Rendered images with source text:
▼

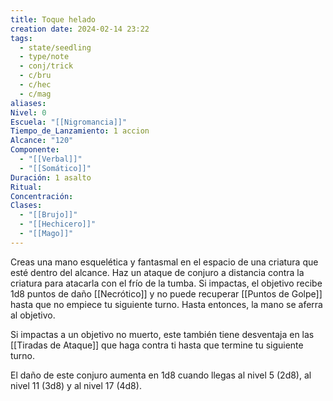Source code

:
 ```yaml
---
title: Toque helado
creation date: 2024-02-14 23:22
tags:
  - state/seedling
  - type/note
  - conj/trick
  - c/bru
  - c/hec
  - c/mag
aliases: 
Nivel: 0
Escuela: "[[Nigromancia]]"
Tiempo_de_Lanzamiento: 1 accion
Alcance: "120"
Componente:
  - "[[Verbal]]"
  - "[[Somático]]"
Duración: 1 asalto
Ritual: 
Concentración: 
Clases:
  - "[[Brujo]]"
  - "[[Hechicero]]"
  - "[[Mago]]"
---
```

Creas una mano esquelética y fantasmal en el espacio de una criatura que esté dentro del alcance. Haz un ataque de conjuro a distancia contra la criatura para atacarla con el frío de la tumba. Si impactas, el objetivo recibe 1d8 puntos de daño [[Necrótico]] y no puede recuperar [[Puntos de Golpe]] hasta que no empiece tu siguiente turno. Hasta entonces, la mano se aferra al objetivo.

Si impactas a un objetivo no muerto, este también tiene desventaja en las [[Tiradas de Ataque]] que haga contra ti hasta que termine tu siguiente turno.

El daño de este conjuro aumenta en 1d8 cuando llegas al nivel 5 (2d8), al nivel 11 (3d8) y al nivel 17 (4d8).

▲

HOW TO COMPLETE THIS TASK:
The answer must be every line from the records above that contains the word "este", copied out.

WRITTEN ANSWER:
Si impactas a un objetivo no muerto, este también tiene desventaja en las [[Tiradas de Ataque]] que haga contra ti hasta que termine tu siguiente turno.
El daño de este conjuro aumenta en 1d8 cuando llegas al nivel 5 (2d8), al nivel 11 (3d8) y al nivel 17 (4d8).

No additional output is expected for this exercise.